= Exercise goal =
For the listing that follows, give again exactly the lines from the one with "#### 🧱 Step 2: Functional" to the one with "#### 🧩 Step 5: Define APIs and Contracts", including both.
# # # # #
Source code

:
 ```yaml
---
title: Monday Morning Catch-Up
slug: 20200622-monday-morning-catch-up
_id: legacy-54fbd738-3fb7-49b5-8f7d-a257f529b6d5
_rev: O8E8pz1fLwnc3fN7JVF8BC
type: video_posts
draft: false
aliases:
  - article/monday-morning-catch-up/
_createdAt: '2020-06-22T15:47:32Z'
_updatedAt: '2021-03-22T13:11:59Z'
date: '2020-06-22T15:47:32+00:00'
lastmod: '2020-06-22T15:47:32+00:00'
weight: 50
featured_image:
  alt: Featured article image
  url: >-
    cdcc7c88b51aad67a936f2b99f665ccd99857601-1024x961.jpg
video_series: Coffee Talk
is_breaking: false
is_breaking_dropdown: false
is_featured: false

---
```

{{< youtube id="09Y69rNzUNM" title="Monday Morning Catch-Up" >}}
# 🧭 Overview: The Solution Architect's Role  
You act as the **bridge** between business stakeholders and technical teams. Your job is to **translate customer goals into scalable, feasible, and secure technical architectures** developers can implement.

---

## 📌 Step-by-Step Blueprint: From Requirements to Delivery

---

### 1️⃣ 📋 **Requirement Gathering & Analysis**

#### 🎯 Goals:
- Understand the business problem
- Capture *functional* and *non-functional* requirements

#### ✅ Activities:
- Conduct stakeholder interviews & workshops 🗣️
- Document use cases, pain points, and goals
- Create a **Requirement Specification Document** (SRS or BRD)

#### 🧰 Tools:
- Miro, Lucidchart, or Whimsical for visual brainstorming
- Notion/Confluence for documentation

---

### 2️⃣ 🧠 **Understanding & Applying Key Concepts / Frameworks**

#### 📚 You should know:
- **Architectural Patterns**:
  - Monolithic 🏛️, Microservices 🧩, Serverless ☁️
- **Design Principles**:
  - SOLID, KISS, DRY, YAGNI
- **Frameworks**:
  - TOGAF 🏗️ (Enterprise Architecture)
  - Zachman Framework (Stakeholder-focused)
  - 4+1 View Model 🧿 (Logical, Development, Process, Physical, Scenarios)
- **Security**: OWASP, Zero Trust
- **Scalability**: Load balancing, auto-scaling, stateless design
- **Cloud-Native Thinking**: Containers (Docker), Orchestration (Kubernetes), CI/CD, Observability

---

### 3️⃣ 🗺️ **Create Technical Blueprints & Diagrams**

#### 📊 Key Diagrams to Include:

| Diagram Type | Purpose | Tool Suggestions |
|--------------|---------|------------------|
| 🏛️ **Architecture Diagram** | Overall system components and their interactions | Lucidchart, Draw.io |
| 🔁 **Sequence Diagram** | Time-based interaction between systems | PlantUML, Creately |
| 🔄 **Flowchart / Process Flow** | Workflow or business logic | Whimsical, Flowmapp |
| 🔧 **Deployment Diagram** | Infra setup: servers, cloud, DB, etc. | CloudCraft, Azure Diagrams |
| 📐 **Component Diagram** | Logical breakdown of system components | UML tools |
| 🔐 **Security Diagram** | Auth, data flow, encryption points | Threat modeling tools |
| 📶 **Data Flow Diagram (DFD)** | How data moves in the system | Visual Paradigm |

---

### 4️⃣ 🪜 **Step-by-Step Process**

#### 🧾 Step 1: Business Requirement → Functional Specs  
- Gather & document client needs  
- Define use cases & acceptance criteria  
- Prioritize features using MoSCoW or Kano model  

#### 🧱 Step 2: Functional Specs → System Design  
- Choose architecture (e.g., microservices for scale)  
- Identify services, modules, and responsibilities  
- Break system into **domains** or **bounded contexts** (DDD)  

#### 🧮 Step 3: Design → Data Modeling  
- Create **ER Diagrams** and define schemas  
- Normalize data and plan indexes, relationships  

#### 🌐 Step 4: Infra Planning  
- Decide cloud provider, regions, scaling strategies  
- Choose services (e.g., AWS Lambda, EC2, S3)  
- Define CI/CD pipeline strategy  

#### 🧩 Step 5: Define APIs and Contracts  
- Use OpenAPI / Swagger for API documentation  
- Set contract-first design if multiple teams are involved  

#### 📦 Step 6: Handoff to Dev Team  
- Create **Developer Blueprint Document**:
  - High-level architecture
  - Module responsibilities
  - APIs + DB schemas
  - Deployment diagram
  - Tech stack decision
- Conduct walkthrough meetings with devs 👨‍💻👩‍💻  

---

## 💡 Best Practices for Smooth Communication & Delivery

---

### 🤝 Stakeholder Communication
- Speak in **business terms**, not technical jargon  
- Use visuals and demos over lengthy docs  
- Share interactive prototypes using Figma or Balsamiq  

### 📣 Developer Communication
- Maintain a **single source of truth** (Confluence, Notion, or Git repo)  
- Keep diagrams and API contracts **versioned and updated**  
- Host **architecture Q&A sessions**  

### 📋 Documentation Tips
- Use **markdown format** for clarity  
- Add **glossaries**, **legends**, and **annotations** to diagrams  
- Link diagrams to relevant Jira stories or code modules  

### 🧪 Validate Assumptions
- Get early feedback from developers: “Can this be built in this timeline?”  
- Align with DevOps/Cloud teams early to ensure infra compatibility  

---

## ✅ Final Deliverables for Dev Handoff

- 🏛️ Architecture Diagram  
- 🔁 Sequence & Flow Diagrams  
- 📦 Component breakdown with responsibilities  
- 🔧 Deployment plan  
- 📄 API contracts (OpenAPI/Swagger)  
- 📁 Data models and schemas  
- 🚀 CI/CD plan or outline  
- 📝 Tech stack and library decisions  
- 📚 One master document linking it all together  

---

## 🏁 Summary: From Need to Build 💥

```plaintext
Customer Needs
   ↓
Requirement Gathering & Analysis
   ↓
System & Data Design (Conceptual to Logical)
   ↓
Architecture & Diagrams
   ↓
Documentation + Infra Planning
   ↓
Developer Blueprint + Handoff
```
# # # # #
= Response below =
#### 🧱 Step 2: Functional Specs → System Design  
- Choose architecture (e.g., microservices for scale)  
- Identify services, modules, and responsibilities  
- Break system into **domains** or **bounded contexts** (DDD)  

#### 🧮 Step 3: Design → Data Modeling  
- Create **ER Diagrams** and define schemas  
- Normalize data and plan indexes, relationships  

#### 🌐 Step 4: Infra Planning  
- Decide cloud provider, regions, scaling strategies  
- Choose services (e.g., AWS Lambda, EC2, S3)  
- Define CI/CD pipeline strategy  

#### 🧩 Step 5: Define APIs and Contracts  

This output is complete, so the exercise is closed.